Task to complete
For the entries below, the expected answer is the line with "of domains managed.", the line with "Authenticate to Cloudflare**", and every line between them, exactly as written, and nothing more.

═══ Available data

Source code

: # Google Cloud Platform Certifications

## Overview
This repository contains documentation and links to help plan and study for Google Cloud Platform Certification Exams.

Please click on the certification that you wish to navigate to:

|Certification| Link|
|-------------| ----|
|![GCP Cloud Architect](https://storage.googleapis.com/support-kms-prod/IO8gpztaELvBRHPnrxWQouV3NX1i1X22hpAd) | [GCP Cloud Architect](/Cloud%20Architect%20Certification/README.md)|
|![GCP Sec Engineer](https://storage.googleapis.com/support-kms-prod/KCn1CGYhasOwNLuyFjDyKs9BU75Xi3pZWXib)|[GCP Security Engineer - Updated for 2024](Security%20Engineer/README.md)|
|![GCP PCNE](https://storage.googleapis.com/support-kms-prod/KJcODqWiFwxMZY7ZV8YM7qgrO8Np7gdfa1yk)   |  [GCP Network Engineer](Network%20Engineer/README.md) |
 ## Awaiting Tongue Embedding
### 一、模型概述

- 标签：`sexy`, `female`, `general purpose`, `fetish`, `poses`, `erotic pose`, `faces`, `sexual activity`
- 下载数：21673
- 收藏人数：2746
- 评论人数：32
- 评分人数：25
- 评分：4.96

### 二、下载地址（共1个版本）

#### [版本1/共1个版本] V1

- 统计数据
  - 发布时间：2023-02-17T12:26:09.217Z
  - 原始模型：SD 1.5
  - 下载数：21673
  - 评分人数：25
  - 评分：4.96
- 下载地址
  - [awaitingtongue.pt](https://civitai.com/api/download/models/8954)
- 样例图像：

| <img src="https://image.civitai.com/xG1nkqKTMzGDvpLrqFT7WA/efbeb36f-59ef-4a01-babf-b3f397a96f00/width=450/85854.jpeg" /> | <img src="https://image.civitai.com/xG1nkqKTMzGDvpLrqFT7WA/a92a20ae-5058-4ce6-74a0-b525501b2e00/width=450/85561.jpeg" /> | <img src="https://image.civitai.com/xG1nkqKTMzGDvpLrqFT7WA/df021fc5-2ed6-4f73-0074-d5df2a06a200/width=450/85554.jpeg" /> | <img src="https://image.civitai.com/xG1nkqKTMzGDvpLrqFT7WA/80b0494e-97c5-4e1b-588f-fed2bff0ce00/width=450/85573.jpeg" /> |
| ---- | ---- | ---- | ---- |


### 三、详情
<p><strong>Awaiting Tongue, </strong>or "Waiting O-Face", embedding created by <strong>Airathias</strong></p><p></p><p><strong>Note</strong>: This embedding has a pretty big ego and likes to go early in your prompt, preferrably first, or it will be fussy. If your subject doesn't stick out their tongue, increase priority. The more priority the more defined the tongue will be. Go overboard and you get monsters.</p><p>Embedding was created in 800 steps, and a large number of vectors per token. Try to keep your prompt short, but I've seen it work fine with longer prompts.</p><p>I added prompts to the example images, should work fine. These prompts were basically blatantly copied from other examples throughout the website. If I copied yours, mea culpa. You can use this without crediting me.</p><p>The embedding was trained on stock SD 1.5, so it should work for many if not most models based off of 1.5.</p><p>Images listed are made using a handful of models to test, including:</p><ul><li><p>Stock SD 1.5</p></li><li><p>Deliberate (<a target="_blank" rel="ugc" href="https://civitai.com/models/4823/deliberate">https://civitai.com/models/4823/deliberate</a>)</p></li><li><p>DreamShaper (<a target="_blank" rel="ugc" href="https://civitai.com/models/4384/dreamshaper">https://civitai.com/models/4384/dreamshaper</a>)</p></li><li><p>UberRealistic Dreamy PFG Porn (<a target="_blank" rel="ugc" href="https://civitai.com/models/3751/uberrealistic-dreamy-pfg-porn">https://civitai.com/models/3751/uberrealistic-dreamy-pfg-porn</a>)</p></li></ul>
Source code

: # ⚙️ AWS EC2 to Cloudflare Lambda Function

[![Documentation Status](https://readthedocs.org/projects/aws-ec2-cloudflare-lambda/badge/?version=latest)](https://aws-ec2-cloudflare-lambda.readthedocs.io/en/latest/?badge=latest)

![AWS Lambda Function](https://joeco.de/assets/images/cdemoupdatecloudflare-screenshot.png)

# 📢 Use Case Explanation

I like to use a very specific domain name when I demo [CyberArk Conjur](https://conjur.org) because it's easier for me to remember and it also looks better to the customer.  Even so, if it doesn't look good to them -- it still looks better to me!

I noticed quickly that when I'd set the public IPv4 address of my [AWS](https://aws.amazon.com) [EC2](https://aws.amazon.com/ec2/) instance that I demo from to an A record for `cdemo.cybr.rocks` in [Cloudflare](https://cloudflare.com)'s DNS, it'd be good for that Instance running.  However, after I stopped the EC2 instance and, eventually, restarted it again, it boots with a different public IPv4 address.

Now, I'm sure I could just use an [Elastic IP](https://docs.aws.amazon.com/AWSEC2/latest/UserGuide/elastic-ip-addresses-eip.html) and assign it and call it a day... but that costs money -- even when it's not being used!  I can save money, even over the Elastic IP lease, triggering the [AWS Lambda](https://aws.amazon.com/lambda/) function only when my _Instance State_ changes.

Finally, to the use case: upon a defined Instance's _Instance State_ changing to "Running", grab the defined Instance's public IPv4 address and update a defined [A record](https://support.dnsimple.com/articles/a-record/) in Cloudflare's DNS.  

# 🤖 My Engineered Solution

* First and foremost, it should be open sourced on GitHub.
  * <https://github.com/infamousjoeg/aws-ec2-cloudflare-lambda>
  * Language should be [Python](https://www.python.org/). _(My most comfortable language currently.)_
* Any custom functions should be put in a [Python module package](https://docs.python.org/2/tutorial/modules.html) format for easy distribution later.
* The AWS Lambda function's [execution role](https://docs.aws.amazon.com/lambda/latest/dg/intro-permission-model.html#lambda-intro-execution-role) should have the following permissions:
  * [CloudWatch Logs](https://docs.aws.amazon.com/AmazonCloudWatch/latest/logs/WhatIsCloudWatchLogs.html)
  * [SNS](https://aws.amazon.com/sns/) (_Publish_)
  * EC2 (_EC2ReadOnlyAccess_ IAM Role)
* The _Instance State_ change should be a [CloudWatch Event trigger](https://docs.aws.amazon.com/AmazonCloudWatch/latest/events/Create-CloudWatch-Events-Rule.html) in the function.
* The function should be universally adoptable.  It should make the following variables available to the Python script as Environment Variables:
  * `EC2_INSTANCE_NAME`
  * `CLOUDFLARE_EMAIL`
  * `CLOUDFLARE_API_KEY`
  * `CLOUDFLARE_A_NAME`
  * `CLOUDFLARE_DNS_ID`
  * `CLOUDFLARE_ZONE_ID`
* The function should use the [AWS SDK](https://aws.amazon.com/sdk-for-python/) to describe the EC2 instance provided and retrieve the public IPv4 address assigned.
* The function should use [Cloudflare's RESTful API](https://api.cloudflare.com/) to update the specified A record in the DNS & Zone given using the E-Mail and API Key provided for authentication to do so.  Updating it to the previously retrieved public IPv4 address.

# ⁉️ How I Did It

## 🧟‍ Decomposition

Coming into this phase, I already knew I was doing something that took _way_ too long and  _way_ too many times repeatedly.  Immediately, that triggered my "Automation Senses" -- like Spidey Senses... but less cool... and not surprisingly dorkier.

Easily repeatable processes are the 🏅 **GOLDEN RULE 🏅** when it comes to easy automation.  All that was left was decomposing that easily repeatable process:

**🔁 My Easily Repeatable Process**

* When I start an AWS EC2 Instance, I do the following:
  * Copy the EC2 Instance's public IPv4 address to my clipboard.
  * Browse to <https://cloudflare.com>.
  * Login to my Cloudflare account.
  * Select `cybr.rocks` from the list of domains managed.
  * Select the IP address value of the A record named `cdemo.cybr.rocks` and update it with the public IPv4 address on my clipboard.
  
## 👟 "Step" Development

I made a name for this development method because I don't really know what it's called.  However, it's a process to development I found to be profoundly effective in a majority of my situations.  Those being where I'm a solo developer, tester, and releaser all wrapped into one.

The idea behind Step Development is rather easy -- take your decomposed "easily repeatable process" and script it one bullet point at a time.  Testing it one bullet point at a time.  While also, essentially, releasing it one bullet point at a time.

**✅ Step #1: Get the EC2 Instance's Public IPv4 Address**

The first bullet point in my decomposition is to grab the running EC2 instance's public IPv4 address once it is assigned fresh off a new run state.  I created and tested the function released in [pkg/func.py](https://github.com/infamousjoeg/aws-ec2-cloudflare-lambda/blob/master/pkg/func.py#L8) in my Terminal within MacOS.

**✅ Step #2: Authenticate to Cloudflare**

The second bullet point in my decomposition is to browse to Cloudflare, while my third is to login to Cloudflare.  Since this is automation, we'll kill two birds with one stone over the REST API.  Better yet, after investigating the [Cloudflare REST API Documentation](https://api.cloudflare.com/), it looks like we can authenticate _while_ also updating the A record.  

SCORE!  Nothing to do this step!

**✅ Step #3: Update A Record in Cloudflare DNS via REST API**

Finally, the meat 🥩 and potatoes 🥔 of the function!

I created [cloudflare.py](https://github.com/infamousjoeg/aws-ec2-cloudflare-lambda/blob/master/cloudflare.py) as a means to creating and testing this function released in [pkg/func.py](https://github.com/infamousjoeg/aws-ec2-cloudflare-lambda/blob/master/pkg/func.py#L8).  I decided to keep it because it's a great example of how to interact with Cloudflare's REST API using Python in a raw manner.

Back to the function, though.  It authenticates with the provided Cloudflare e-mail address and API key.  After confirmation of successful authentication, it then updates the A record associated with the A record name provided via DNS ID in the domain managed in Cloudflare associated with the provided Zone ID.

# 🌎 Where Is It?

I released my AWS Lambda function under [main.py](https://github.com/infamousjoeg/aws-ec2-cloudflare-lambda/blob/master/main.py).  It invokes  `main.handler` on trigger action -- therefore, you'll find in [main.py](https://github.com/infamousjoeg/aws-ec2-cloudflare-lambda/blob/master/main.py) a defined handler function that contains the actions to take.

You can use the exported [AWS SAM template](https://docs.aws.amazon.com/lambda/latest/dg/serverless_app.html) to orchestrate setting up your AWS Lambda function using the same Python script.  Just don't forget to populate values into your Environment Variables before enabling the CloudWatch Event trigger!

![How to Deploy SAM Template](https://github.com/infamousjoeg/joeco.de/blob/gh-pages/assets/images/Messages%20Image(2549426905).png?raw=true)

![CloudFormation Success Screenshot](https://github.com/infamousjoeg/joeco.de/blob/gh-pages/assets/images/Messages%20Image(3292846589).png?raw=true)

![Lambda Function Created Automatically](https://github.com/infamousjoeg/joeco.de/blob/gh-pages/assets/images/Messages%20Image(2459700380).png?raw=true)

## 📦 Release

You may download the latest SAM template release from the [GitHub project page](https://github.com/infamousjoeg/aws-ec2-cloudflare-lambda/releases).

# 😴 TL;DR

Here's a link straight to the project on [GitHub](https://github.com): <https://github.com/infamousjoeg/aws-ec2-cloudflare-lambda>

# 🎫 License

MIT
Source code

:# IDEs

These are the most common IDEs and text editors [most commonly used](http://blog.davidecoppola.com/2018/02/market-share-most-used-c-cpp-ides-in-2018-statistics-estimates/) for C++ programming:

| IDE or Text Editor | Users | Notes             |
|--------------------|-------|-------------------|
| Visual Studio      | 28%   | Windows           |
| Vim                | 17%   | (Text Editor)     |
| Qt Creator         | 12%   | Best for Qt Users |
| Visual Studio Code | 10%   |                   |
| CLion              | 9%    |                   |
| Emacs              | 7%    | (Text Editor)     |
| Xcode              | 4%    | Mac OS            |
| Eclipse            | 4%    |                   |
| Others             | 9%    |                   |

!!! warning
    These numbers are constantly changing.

══════

Exercise response
  * Select `cybr.rocks` from the list of domains managed.
  * Select the IP address value of the A record named `cdemo.cybr.rocks` and update it with the public IPv4 address on my clipboard.
  
## 👟 "Step" Development

I made a name for this development method because I don't really know what it's called.  However, it's a process to development I found to be profoundly effective in a majority of my situations.  Those being where I'm a solo developer, tester, and releaser all wrapped into one.

The idea behind Step Development is rather easy -- take your decomposed "easily repeatable process" and script it one bullet point at a time.  Testing it one bullet point at a time.  While also, essentially, releasing it one bullet point at a time.

**✅ Step #1: Get the EC2 Instance's Public IPv4 Address**

The first bullet point in my decomposition is to grab the running EC2 instance's public IPv4 address once it is assigned fresh off a new run state.  I created and tested the function released in [pkg/func.py](https://github.com/infamousjoeg/aws-ec2-cloudflare-lambda/blob/master/pkg/func.py#L8) in my Terminal within MacOS.

**✅ Step #2: Authenticate to Cloudflare**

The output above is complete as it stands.